* ABOUT THIS EXERCISE:
In the entries below, begin at the line that has "Visit the [Getting", stop after the line that has "- fix mistakes on questions.yaml", and output those lines exactly with no pictures.

Rendered images with source text:
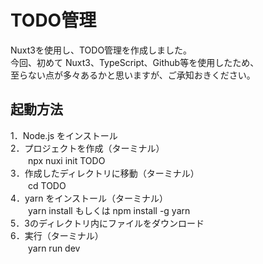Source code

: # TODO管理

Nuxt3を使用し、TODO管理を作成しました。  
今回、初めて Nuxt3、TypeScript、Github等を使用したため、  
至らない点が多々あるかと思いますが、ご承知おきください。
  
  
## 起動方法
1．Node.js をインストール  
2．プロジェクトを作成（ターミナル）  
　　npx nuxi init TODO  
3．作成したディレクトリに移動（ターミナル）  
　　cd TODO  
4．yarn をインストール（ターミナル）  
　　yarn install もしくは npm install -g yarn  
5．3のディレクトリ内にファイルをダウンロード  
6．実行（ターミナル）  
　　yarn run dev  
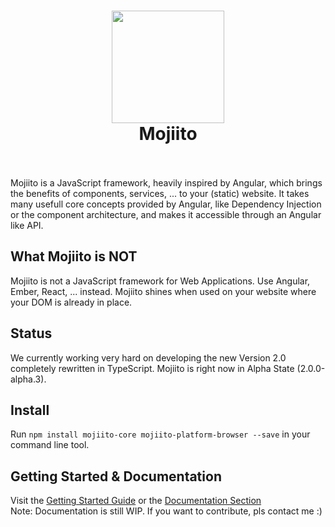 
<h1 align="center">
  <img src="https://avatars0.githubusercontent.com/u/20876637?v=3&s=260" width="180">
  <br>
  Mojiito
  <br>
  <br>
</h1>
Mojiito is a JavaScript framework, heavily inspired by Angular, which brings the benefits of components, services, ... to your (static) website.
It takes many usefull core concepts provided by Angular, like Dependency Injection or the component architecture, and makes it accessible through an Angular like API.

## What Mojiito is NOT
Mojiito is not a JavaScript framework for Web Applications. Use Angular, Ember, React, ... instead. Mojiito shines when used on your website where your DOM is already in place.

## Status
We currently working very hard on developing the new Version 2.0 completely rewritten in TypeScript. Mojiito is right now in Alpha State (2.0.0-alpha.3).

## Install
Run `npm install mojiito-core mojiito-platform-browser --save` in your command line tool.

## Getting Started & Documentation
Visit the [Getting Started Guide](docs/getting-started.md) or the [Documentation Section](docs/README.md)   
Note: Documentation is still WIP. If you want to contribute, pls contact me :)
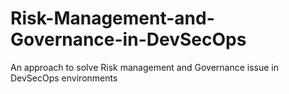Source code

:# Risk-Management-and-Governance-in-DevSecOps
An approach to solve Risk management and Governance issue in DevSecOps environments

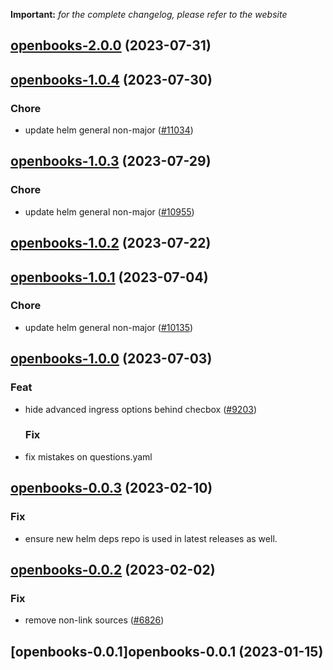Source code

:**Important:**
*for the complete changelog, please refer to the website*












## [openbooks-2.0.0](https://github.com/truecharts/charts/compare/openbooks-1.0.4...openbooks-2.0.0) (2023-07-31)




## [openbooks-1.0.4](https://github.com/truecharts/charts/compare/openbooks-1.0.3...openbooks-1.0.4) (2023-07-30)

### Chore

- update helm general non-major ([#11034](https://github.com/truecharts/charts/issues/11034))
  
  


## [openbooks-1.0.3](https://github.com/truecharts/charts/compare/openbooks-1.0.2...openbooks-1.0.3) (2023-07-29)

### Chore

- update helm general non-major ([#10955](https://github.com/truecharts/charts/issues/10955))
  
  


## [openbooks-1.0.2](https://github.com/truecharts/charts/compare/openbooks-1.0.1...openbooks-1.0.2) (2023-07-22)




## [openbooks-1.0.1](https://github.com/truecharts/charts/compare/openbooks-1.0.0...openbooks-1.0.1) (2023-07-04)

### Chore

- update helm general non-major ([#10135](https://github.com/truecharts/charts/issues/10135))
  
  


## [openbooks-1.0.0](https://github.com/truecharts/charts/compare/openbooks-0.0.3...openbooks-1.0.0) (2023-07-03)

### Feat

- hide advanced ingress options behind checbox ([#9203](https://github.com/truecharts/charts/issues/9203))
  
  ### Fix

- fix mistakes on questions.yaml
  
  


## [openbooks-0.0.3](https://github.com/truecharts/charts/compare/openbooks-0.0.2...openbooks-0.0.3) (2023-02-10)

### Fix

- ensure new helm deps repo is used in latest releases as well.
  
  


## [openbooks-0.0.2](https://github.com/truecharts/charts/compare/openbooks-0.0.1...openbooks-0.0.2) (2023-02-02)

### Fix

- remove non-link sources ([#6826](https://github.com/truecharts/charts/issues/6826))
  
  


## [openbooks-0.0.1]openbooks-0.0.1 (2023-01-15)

* ANSWER BOX:
Visit the [Getting Started Guide](docs/getting-started.md) or the [Documentation Section](docs/README.md)   
Note: Documentation is still WIP. If you want to contribute, pls contact me :)
Source code

:# Risk-Management-and-Governance-in-DevSecOps
An approach to solve Risk management and Governance issue in DevSecOps environments

Source code

:**Important:**
*for the complete changelog, please refer to the website*












## [openbooks-2.0.0](https://github.com/truecharts/charts/compare/openbooks-1.0.4...openbooks-2.0.0) (2023-07-31)




## [openbooks-1.0.4](https://github.com/truecharts/charts/compare/openbooks-1.0.3...openbooks-1.0.4) (2023-07-30)

### Chore

- update helm general non-major ([#11034](https://github.com/truecharts/charts/issues/11034))
  
  


## [openbooks-1.0.3](https://github.com/truecharts/charts/compare/openbooks-1.0.2...openbooks-1.0.3) (2023-07-29)

### Chore

- update helm general non-major ([#10955](https://github.com/truecharts/charts/issues/10955))
  
  


## [openbooks-1.0.2](https://github.com/truecharts/charts/compare/openbooks-1.0.1...openbooks-1.0.2) (2023-07-22)




## [openbooks-1.0.1](https://github.com/truecharts/charts/compare/openbooks-1.0.0...openbooks-1.0.1) (2023-07-04)

### Chore

- update helm general non-major ([#10135](https://github.com/truecharts/charts/issues/10135))
  
  


## [openbooks-1.0.0](https://github.com/truecharts/charts/compare/openbooks-0.0.3...openbooks-1.0.0) (2023-07-03)

### Feat

- hide advanced ingress options behind checbox ([#9203](https://github.com/truecharts/charts/issues/9203))
  
  ### Fix

- fix mistakes on questions.yaml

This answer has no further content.